The input START

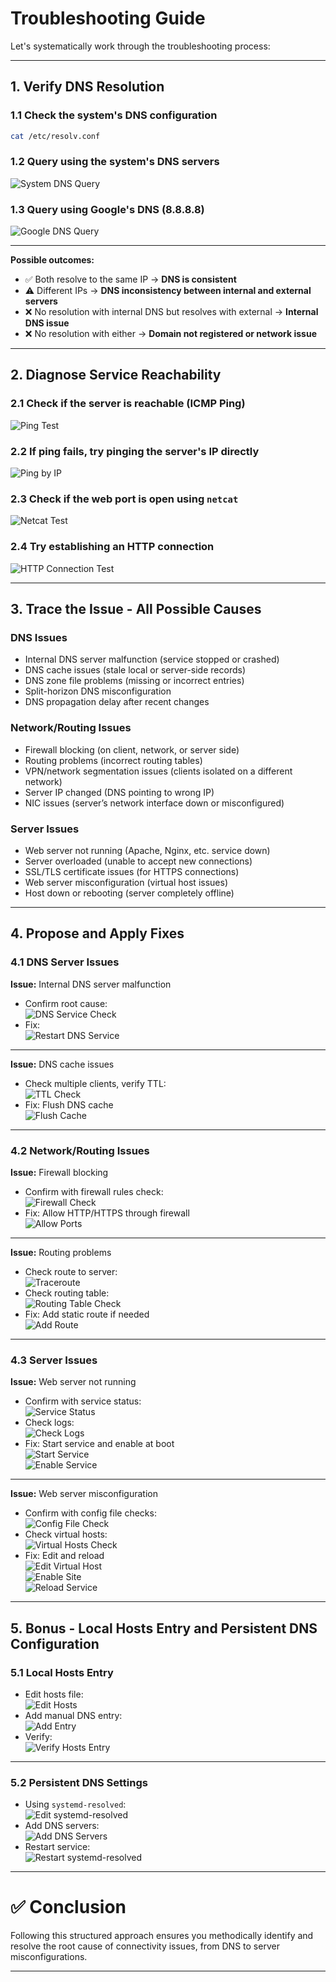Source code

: # Troubleshooting Guide

Let's systematically work through the troubleshooting process:

---

## 1. Verify DNS Resolution

### 1.1 Check the system's DNS configuration
```bash
cat /etc/resolv.conf
```

### 1.2 Query using the system's DNS servers
![System DNS Query](https://github.com/user-attachments/assets/3fb0899e-a915-4588-b519-faf514b882b7)

### 1.3 Query using Google's DNS (8.8.8.8)
![Google DNS Query](https://github.com/user-attachments/assets/84c533a4-5636-415b-ad3e-2741d4cc5549)

---

**Possible outcomes:**
- ✅ Both resolve to the same IP → **DNS is consistent**
- ⚠️ Different IPs → **DNS inconsistency between internal and external servers**
- ❌ No resolution with internal DNS but resolves with external → **Internal DNS issue**
- ❌ No resolution with either → **Domain not registered or network issue**

---

## 2. Diagnose Service Reachability

### 2.1 Check if the server is reachable (ICMP Ping)
![Ping Test](https://github.com/user-attachments/assets/81b1715b-d790-4c5b-b268-e5d9c99c6f2d)

### 2.2 If ping fails, try pinging the server's IP directly
![Ping by IP](https://github.com/user-attachments/assets/89f8447c-0a20-4e44-8a84-3b4702406364)

### 2.3 Check if the web port is open using `netcat`
![Netcat Test](https://github.com/user-attachments/assets/0df0ffd9-63e3-4a04-a056-790fec3de932)

### 2.4 Try establishing an HTTP connection
![HTTP Connection Test](https://github.com/user-attachments/assets/9cd0516a-12e8-4c59-b097-74570ca0ba2a)

---

## 3. Trace the Issue - All Possible Causes

### DNS Issues
- Internal DNS server malfunction (service stopped or crashed)
- DNS cache issues (stale local or server-side records)
- DNS zone file problems (missing or incorrect entries)
- Split-horizon DNS misconfiguration
- DNS propagation delay after recent changes

### Network/Routing Issues
- Firewall blocking (on client, network, or server side)
- Routing problems (incorrect routing tables)
- VPN/network segmentation issues (clients isolated on a different network)
- Server IP changed (DNS pointing to wrong IP)
- NIC issues (server’s network interface down or misconfigured)

### Server Issues
- Web server not running (Apache, Nginx, etc. service down)
- Server overloaded (unable to accept new connections)
- SSL/TLS certificate issues (for HTTPS connections)
- Web server misconfiguration (virtual host issues)
- Host down or rebooting (server completely offline)

---

## 4. Propose and Apply Fixes

### 4.1 DNS Server Issues

**Issue:** Internal DNS server malfunction  
- Confirm root cause:  
![DNS Service Check](https://github.com/user-attachments/assets/b68f8d5b-7ac8-4e93-a249-607e7df46f3b)
- Fix:  
![Restart DNS Service](https://github.com/user-attachments/assets/aca4fd2e-d14a-41ab-9088-15fd8903f09d)

---

**Issue:** DNS cache issues  
- Check multiple clients, verify TTL:  
![TTL Check](https://github.com/user-attachments/assets/6daf2a09-c172-42c6-aca0-e2d3febc7021)
- Fix: Flush DNS cache  
![Flush Cache](https://github.com/user-attachments/assets/54ae493c-7d23-42a1-b8d7-d1428cb59074)

---

### 4.2 Network/Routing Issues

**Issue:** Firewall blocking  
- Confirm with firewall rules check:  
![Firewall Check](https://github.com/user-attachments/assets/fd35d7a9-ffac-470a-b941-8201035f9751)
- Fix: Allow HTTP/HTTPS through firewall  
![Allow Ports](https://github.com/user-attachments/assets/28deecf3-3649-49fc-9055-b137a9f513a8)

---

**Issue:** Routing problems  
- Check route to server:  
![Traceroute](https://github.com/user-attachments/assets/a8d731af-5ca9-4f23-80dc-51d11a502725)
- Check routing table:  
![Routing Table Check](https://github.com/user-attachments/assets/32a9f6ff-2e0f-4640-a36f-b0da438401de)
- Fix: Add static route if needed  
![Add Route](https://github.com/user-attachments/assets/e43e68be-e0af-4153-b47e-c99f7d0f2458)

---

### 4.3 Server Issues

**Issue:** Web server not running  
- Confirm with service status:  
![Service Status](https://github.com/user-attachments/assets/83736a2a-8565-4df7-9050-aed29a6b9f79)
- Check logs:  
![Check Logs](https://github.com/user-attachments/assets/22bb4edb-4451-4170-bacb-51ebfd64fe0f)
- Fix: Start service and enable at boot  
![Start Service](https://github.com/user-attachments/assets/94c64834-61e0-44ed-9e9f-ff19bbe64ed0)  
![Enable Service](https://github.com/user-attachments/assets/c85faa12-bf8a-48ae-a760-7c64618fad9f)

---

**Issue:** Web server misconfiguration  
- Confirm with config file checks:  
![Config File Check](https://github.com/user-attachments/assets/7648c215-078c-4405-84ea-0fb31aa782fc)
- Check virtual hosts:  
![Virtual Hosts Check](https://github.com/user-attachments/assets/740e1986-0e2c-4e80-9714-30e48e238267)
- Fix: Edit and reload  
![Edit Virtual Host](https://github.com/user-attachments/assets/7cfcf662-212c-4f1f-a887-6021a723df3a)  
![Enable Site](https://github.com/user-attachments/assets/a8dab7b0-7c85-41fa-851f-808c127d5df3)  
![Reload Service](https://github.com/user-attachments/assets/aef235b1-f651-455c-bd9f-432dd8fb9394)

---

## 5. Bonus - Local Hosts Entry and Persistent DNS Configuration

### 5.1 Local Hosts Entry
- Edit hosts file:  
![Edit Hosts](https://github.com/user-attachments/assets/13e2f7a1-bdd4-4cb1-9910-598cd54fb8e2)
- Add manual DNS entry:  
![Add Entry](https://github.com/user-attachments/assets/bfc5af40-192c-4f88-be31-e876823d8be4)
- Verify:  
![Verify Hosts Entry](https://github.com/user-attachments/assets/59bdaf83-d604-47d9-9ce3-d1be15bdb404)

---

### 5.2 Persistent DNS Settings
- Using `systemd-resolved`:  
![Edit systemd-resolved](https://github.com/user-attachments/assets/6a6a3027-1e1e-4730-8d18-c7db69d8f57a)
- Add DNS servers:  
![Add DNS Servers](https://github.com/user-attachments/assets/70cd9531-17ba-46f4-a546-12bff5a0d092)
- Restart service:  
![Restart systemd-resolved](https://github.com/user-attachments/assets/ef0c1969-fba5-4978-bd5a-30a0c18ff97d)

---

# ✅ Conclusion
Following this structured approach ensures you methodically identify and resolve the root cause of connectivity issues, from DNS to server misconfigurations.

---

The input END

▶ What the task asks:
Within the listing above, tally the lines holding the word "Confirm". Give the tally only.

▶ Answer space:
4